_Activity:_ The response must consist of the lines below from the one with "<tr><th>Swedis" through the one with "<tr><th>Danish", exactly as they appear and with both ends kept.

_Given data:_

####################

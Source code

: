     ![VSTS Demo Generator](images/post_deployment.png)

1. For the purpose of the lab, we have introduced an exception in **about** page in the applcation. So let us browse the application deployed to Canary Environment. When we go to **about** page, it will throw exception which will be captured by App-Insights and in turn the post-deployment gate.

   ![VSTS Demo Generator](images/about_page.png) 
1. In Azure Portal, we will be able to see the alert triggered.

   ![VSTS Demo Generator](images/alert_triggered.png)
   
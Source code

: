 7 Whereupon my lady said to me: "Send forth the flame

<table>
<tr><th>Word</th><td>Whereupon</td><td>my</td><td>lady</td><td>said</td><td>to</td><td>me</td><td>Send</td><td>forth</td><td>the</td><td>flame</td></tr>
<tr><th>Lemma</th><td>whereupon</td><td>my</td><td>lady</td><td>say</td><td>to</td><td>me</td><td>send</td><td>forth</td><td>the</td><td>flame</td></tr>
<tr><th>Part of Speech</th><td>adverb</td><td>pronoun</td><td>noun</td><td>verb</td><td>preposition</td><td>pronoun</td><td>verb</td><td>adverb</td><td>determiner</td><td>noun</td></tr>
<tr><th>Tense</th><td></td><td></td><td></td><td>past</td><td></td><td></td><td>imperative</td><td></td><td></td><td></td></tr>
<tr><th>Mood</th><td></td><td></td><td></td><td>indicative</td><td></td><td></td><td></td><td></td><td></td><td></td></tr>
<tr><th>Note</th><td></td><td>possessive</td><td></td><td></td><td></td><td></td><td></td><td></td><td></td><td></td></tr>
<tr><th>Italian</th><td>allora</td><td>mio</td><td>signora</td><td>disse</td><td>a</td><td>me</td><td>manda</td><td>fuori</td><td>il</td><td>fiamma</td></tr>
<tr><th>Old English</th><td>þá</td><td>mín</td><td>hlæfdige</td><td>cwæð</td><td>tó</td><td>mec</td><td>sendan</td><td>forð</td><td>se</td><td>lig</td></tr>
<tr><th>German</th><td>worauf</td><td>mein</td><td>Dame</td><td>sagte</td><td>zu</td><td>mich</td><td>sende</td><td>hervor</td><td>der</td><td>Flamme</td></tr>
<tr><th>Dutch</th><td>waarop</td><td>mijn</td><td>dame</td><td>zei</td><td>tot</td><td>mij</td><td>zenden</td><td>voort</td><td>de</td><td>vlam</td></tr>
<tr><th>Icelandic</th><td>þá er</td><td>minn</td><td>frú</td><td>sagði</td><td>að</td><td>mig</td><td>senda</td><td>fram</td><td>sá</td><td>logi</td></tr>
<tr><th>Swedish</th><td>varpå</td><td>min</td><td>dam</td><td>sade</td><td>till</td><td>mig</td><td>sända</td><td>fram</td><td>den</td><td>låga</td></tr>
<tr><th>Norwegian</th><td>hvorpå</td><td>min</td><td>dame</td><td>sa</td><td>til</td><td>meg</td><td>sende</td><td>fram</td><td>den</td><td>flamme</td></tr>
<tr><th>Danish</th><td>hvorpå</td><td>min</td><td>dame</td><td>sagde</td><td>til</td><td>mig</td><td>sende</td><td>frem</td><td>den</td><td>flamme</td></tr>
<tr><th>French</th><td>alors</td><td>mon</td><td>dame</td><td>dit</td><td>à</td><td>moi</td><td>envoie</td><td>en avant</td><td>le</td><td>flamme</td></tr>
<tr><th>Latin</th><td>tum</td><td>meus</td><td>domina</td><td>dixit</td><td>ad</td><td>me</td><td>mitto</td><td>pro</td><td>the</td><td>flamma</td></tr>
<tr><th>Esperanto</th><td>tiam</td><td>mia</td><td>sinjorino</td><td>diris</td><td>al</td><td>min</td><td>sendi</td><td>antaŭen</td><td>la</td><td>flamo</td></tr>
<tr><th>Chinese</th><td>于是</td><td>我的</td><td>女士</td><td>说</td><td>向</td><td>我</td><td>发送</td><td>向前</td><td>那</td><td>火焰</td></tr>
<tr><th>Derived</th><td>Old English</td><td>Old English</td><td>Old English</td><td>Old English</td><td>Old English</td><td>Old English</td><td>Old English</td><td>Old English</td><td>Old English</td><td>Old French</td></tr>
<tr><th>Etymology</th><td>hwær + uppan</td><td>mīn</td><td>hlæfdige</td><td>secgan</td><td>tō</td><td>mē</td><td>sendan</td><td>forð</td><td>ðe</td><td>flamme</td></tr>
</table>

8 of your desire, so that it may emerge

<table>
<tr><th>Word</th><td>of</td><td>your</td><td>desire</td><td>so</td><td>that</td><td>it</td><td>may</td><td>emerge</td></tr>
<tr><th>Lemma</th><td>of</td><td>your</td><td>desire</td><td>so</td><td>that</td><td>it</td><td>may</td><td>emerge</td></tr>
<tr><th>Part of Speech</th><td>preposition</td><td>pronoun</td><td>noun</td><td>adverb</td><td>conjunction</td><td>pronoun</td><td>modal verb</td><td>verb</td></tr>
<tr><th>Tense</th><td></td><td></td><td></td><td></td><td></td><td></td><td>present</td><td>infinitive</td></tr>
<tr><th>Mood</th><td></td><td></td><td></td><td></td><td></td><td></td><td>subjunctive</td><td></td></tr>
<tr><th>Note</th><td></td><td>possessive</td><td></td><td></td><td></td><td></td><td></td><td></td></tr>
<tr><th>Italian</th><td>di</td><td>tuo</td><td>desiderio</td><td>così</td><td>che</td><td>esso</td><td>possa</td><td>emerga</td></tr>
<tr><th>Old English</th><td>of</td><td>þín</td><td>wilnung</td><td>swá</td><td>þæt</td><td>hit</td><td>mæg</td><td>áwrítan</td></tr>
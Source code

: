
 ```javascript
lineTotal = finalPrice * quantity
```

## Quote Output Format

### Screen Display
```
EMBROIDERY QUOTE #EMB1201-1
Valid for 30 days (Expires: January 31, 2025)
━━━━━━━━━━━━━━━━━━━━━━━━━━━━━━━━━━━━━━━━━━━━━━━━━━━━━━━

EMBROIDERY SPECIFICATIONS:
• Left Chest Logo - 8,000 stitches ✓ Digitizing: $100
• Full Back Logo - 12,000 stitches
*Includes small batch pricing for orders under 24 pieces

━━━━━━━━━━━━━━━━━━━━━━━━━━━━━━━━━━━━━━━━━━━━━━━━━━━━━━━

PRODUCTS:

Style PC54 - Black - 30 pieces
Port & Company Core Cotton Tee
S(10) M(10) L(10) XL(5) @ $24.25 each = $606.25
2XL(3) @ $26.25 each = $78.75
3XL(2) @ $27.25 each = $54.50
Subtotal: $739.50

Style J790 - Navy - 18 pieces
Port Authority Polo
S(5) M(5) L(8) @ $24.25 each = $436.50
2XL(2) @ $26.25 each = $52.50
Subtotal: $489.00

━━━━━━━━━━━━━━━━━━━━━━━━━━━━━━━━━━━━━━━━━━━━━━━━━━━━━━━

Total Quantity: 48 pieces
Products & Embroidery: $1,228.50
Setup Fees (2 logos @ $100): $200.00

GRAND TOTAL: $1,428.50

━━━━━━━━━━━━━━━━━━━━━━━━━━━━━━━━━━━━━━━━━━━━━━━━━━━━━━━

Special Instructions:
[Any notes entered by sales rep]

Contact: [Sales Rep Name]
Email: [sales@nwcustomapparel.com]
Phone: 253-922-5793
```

####################

_Output for this task:_
<tr><th>Swedish</th><td>varpå</td><td>min</td><td>dam</td><td>sade</td><td>till</td><td>mig</td><td>sända</td><td>fram</td><td>den</td><td>låga</td></tr>
<tr><th>Norwegian</th><td>hvorpå</td><td>min</td><td>dame</td><td>sa</td><td>til</td><td>meg</td><td>sende</td><td>fram</td><td>den</td><td>flamme</td></tr>
<tr><th>Danish</th><td>hvorpå</td><td>min</td><td>dame</td><td>sagde</td><td>til</td><td>mig</td><td>sende</td><td>frem</td><td>den</td><td>flamme</td></tr>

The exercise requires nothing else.